The stripper blade 90 (FIG. 2) additionally includes a plurality of elongate upper and lower hinge segments 106 and 108, preferably three, which are alternately formed in the stripper blade 90 at intervals alongside the trailing edge 94. Each of the hinge segments, 106 and 108, transversely extends downstream from an imaginary line 110, extending parallel to the stripper blade's trailing edge 94. Preferably, the two upper hinge segments 106 are formed in the stripper blade's upper surface 102, and the one lower hinge segment 108 is formed in the stripper blade's lower surface 104 midway between the two upper segments 106. Each of the two upper segments 106 includes an upstream channel 112 having a base surface 114 which is inclined inwardly of the stripper blade's upper surface 102 and extends toward the trailing edge 94. Preferably, the channel base 114 (FIG. 4) is inclined at an angle of twenty-five degrees (25.degree.) relative to a given horizontally-extending plane, such as the stripper blade's upper horizontally-extending surface 102, thereby forming an upwardly inclined angle of twenty-five degrees (25.degree.) from an imaginary horizontal plane 115 extending through the downstream end of the channel base 114. Further, each of upper hinge segments 106 includes a downstream portion 116 having a surface 118 which arcuately, convexly upwardly, extends from the downstream end of the channel base 114, to the stripper blade's trailing edge 94. The lower hinge segment 108 (FIG. 2) includes an upstream channel 120 (FIG. 4) having a base surface 122 within the stripper blade 90 which horizontally extends downstream and toward the trailing edge 94. In addition, the lower hinge segment 108 includes a downstream portion 124 having a surface 126 which arcuately, concavely downwardly, extends from the downstream end of the channel base 122 to the stripper blade's trailing edge 94. Thus as viewed from the stripper blade's trailing edge 94, the upper elongate hinge segments 106 each extend upstream from the trailing edge 94 and include a first upper convexly-shaped surface transversely-extending from the trailing edge 94 and a second inclined surface transversely-extending from the convexly-shaped surface. Whereas the lower elongate hinge segment 108 extends upstream from the trailing edge 94 and includes a lower concavely-shaped surface extending from the trailing edge 94.
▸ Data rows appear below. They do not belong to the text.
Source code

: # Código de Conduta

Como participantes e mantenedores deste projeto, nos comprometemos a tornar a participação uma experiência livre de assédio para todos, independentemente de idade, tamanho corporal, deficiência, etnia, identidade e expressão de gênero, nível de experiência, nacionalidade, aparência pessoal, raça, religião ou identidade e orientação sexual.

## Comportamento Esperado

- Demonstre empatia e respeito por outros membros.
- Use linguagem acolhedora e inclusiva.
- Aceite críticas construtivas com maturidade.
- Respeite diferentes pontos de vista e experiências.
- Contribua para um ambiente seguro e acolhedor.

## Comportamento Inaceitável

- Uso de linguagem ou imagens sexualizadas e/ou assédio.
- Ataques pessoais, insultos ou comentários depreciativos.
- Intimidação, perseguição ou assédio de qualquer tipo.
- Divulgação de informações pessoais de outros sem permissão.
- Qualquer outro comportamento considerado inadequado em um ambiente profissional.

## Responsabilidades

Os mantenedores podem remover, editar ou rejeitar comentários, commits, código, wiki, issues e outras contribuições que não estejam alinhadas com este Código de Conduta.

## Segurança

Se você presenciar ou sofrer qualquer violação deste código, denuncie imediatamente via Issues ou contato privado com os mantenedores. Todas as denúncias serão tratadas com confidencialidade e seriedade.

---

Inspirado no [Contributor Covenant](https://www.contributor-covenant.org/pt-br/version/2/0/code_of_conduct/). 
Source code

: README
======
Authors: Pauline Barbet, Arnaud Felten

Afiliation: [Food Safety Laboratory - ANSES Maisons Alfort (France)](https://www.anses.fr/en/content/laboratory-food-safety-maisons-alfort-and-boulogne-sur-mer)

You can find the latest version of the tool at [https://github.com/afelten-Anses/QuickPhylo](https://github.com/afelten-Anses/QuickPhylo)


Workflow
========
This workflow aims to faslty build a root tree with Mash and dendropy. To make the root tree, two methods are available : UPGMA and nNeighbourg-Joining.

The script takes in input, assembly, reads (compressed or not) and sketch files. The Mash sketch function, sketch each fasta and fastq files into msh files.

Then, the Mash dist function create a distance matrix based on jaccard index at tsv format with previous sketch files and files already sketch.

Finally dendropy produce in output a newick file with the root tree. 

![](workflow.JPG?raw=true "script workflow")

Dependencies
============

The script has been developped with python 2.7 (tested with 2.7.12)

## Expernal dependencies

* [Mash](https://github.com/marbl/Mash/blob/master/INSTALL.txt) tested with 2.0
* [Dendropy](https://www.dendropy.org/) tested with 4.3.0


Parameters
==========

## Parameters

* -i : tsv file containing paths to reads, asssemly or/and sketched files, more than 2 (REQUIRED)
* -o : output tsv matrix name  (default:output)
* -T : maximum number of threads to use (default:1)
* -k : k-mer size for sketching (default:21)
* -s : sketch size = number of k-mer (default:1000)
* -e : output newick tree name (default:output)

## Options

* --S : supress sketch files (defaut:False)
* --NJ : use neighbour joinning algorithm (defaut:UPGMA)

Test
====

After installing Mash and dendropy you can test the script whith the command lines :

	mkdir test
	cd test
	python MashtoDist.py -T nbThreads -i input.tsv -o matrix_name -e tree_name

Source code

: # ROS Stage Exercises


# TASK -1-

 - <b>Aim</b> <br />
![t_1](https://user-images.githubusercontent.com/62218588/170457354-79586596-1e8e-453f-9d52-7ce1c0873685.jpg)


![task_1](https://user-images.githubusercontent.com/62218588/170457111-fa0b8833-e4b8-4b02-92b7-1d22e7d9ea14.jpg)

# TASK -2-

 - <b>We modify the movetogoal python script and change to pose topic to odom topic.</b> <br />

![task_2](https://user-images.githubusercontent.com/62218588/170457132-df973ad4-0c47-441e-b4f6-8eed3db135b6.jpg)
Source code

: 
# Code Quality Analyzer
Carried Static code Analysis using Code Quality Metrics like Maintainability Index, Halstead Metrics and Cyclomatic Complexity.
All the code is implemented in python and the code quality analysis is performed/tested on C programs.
As shown in FIG. 3, according to the invention, that portion 14E of the feed deck 14A which is located between the housing's front skirt wall 14B and alongside substantially the entire length of the registration fence 50, is located beneath the stripper blade 90 and is generally inclined upwardly at an angle relative to the direction of the path of travel 22 of sheets 20 fed to the machine 10. The feed deck's inclined portion 14E includes an opening 131, which is formed therein to accommodate integrally molding the stripper blade 90 and inclined deck portion 14E. Moreover, the inclined deck portion 14E of the feed deck 14A (FIG. 2) includes a plurality of apertures 130, known in the art as windows, which are formed in the inclined deck portion 14E at equally spaced intervals along an imaginary centerline 132, which extends parallel to the stripper blade's trailing edge 94 and is located downstream therefrom.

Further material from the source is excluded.